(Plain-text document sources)
[Start of Attachment]

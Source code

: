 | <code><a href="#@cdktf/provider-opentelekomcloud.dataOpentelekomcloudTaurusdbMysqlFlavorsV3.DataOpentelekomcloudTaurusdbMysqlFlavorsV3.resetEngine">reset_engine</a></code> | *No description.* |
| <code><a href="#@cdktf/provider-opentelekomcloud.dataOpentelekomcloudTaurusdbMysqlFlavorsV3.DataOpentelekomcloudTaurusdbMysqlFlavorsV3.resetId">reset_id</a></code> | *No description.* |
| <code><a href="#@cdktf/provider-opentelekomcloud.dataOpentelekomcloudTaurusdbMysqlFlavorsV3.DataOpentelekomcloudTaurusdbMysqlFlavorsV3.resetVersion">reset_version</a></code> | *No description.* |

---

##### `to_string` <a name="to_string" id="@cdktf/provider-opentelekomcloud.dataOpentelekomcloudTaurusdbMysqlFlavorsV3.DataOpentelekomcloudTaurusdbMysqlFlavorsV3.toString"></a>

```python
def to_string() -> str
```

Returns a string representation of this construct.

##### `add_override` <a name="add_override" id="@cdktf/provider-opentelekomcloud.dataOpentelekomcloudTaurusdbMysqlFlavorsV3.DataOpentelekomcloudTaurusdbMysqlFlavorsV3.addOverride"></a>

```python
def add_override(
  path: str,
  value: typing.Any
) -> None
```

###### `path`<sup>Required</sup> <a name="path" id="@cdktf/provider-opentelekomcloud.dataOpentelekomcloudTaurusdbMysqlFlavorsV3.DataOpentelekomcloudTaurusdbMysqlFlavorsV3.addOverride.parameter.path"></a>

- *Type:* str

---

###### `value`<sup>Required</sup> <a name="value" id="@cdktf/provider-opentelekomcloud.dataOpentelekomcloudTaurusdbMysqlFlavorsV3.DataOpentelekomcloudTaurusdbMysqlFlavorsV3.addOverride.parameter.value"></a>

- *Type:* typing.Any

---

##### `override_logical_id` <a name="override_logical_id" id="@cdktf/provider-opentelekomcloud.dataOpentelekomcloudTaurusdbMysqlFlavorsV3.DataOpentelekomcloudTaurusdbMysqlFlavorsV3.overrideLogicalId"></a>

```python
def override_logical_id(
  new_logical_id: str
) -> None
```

[End of Attachment]

What to do.
Which lines above contain "parameter"? Show each of them.

Written answer.
###### `path`<sup>Required</sup> <a name="path" id="@cdktf/provider-opentelekomcloud.dataOpentelekomcloudTaurusdbMysqlFlavorsV3.DataOpentelekomcloudTaurusdbMysqlFlavorsV3.addOverride.parameter.path"></a>
###### `value`<sup>Required</sup> <a name="value" id="@cdktf/provider-opentelekomcloud.dataOpentelekomcloudTaurusdbMysqlFlavorsV3.DataOpentelekomcloudTaurusdbMysqlFlavorsV3.addOverride.parameter.value"></a>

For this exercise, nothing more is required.